Right after the change was merged, people started noticing problems from this. See comment:56 on ticket 19580. A developer reply was, “this is undocumented behavior and as far as I’m aware it should be quite rare.”

Later, once this hit the world, Alex Matos said in comment:58, “while upgrading it from version 3.2 to 4.2 a lot of code broke due to this change, where code that was once returning an empty queryset, now raises a ValueError. In my opinion, this change should be fully reverted.” See also comment:10 on #33952 and the next comment.

I had exactly the same experience. I agree with those commenters that this should be reverted.

At this point, you might be tempted to say (as was somewhat said already): It’s been multiple years now, people will have adjusted their code by now. And sure, that’s probably generally true. But the problem is, this change is so fundamentally wrong that, at my job, we keep making this mistake, even in new code.

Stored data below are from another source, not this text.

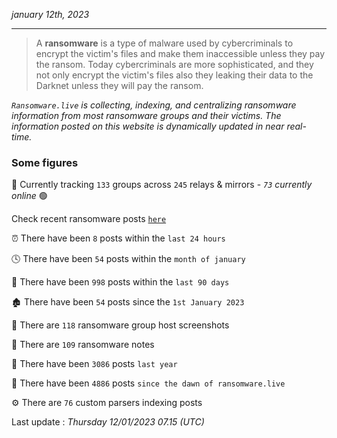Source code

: _january 12th, 2023_

---

> A **ransomware** is a type of malware used by cybercriminals to encrypt the victim's files and make them inaccessible unless they pay the ransom. Today cybercriminals are more sophisticated, and they not only encrypt the victim's files also they leaking their data to the Darknet unless they will pay the ransom.


_`Ransomware.live` is collecting, indexing, and centralizing ransomware information from most ransomware groups and their victims. The information posted on this website is dynamically updated in near real-time._

### Some figures 

🔎 Currently tracking `133` groups across `245` relays & mirrors - _`73` currently online_ 🟢

Check recent ransomware posts [`here`](recentposts.md)


⏰ There have been `8` posts within the `last 24 hours`

🕓 There have been `54` posts within the `month of january`

📅 There have been `998` posts within the `last 90 days`

🏚 There have been `54` posts since the `1st January 2023`

📸 There are `118` ransomware group host screenshots

📝 There are `109` ransomware notes

🚀 There have been `3086` posts `last year`

🐣 There have been `4886` posts `since the dawn of ransomware.live`

⚙️ There are `76` custom parsers indexing posts



Last update : _Thursday 12/01/2023 07.15 (UTC)_

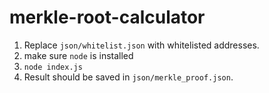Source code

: # merkle-root-calculator

1. Replace `json/whitelist.json` with whitelisted addresses.
2. make sure `node` is installed
3. `node index.js`
4. Result should be saved in `json/merkle_proof.json`.
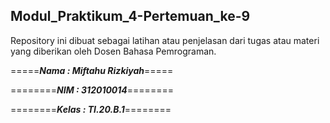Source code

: ## Modul_Praktikum_4-Pertemuan_ke-9
Repository ini dibuat sebagai latihan atau penjelasan dari tugas atau materi yang diberikan oleh Dosen Bahasa Pemrograman.
<br>

=====***Nama : Miftahu Rizkiyah***=====

========***NIM  : 312010014***========

========***Kelas : TI.20.B.1***========


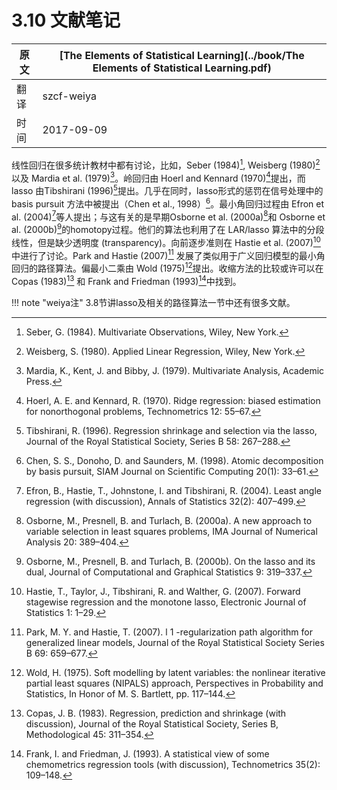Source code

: # 3.10 文献笔记

| 原文   | [The Elements of Statistical Learning](../book/The Elements of Statistical Learning.pdf) |
| ---- | ---------------------------------------- |
| 翻译   | szcf-weiya                               |
| 时间   | 2017-09-09                    |

线性回归在很多统计教材中都有讨论，比如，Seber (1984)[^1], Weisberg (1980)[^2] 以及 Mardia et al. (1979)[^3]。岭回归由 Hoerl and Kennard (1970)[^4]提出，而 lasso 由Tibshirani (1996)[^5]提出。几乎在同时，lasso形式的惩罚在信号处理中的 basis pursuit 方法中被提出（Chen et al., 1998）[^6]。最小角回归过程由 Efron et al. (2004)[^7]等人提出；与这有关的是早期Osborne et al. (2000a)[^8]和 Osborne et al. (2000b)[^9]的homotopy过程。他们的算法也利用了在 LAR/lasso 算法中的分段线性，但是缺少透明度 (transparency)。向前逐步准则在 Hastie et al. (2007)[^10]中进行了讨论。Park and Hastie (2007)[^11] 发展了类似用于广义回归模型的最小角回归的路径算法。偏最小二乘由 Wold (1975)[^12]提出。收缩方法的比较或许可以在 Copas (1983)[^13] 和 Frank and Friedman (1993)[^14]中找到。

!!! note "weiya注"
    3.8节讲lasso及相关的路径算法一节中还有很多文献。

[^1]: Seber, G. (1984). Multivariate Observations, Wiley, New York.
[^2]: Weisberg, S. (1980). Applied Linear Regression, Wiley, New York.
[^3]: Mardia, K., Kent, J. and Bibby, J. (1979). Multivariate Analysis, Academic Press.
[^4]: Hoerl, A. E. and Kennard, R. (1970). Ridge regression: biased estimation for nonorthogonal problems, Technometrics 12: 55–67.
[^5]: Tibshirani, R. (1996). Regression shrinkage and selection via the lasso, Journal of the Royal Statistical Society, Series B 58: 267–288.
[^6]: Chen, S. S., Donoho, D. and Saunders, M. (1998). Atomic decomposition by basis pursuit, SIAM Journal on Scientific Computing 20(1): 33–61.
[^7]: Efron, B., Hastie, T., Johnstone, I. and Tibshirani, R. (2004). Least angle regression (with discussion), Annals of Statistics 32(2): 407–499.
[^8]: Osborne, M., Presnell, B. and Turlach, B. (2000a). A new approach to variable selection in least squares problems, IMA Journal of Numerical Analysis 20: 389–404.
[^9]: Osborne, M., Presnell, B. and Turlach, B. (2000b). On the lasso and its dual, Journal of Computational and Graphical Statistics 9: 319–337.
[^10]: Hastie, T., Taylor, J., Tibshirani, R. and Walther, G. (2007). Forward stagewise regression and the monotone lasso, Electronic Journal of Statistics 1: 1–29.
[^11]: Park, M. Y. and Hastie, T. (2007). l 1 -regularization path algorithm for generalized linear models, Journal of the Royal Statistical Society Series B 69: 659–677.
[^12]: Wold, H. (1975). Soft modelling by latent variables: the nonlinear iterative partial least squares (NIPALS) approach, Perspectives in Probability and Statistics, In Honor of M. S. Bartlett, pp. 117–144.
[^13]: Copas, J. B. (1983). Regression, prediction and shrinkage (with discussion), Journal of the Royal Statistical Society, Series B, Methodological 45: 311–354.
[^14]: Frank, I. and Friedman, J. (1993). A statistical view of some chemometrics regression tools (with discussion), Technometrics 35(2): 109–148.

For us, a common case for this issue is in a Model.clean(). We will need to check some condition on related objects. For example:

if not self.is_active:
    if self.related_thing_one.filter(is_active=True).exists():
        raise ValidationError(…)

Other examples might be acting upon those related objects, in an overridden save() or a signal handler.

The old approach was simple and ergonomic. Things Just Worked whether the object was saved or not. The new approach requires me to 1) remember this is a problem, and 2) add if self.pk guards every time. Despite this change being a pet peeve of mine, I am still forgetting to add those guards, and I’m not the only one. That’s how intuitive the old behavior is and how unintuitive the new behavior is.

I believe the correct behavior is that accessing a RelatedManager on an unsaved object should be functionally equivalent to .none(). That is, it should return no results, successfully, without hitting the database.

Why shouldn’t it work that way? When you are trying to access foo.related_thing, you are fundamentally asking to perform an operation on the set of Foo’s related things. If that Foo has not been saved, then it can’t possibly have any related things. So the answer is known: it is the empty set. The answer is not “You asked an impossible/nonsensical question.”, which is what ValueError means.

P.S. I had more things linked for the reader’s convienence, but I’m a “new user”, so I can only put two links in my post, despite them all going to Django GitHub or the Django ticket tracker.

I’m not sure what I think just yet, but I want to add a few points to the conversation:

  • “unsaved” is kind of a misnomer – I wish the messaging around this was more clear that we’re only talking about missing pk values. A model instance with a python default for PK (or an instance hydrated with a known PK) works just fine, as I pointed out here.
  • I assume your proposal also involves reverting this change regarding passing unsaved objects to filters. I think you need both to get this working again.
  • What is your proposal for m2m fields? Leave some drift against reverse FKs, or find a way for read queries on m2m fields to return an empty set?
  • Finally, what do you think about blessing “half-usable” related managers that work only for reads but not for writes?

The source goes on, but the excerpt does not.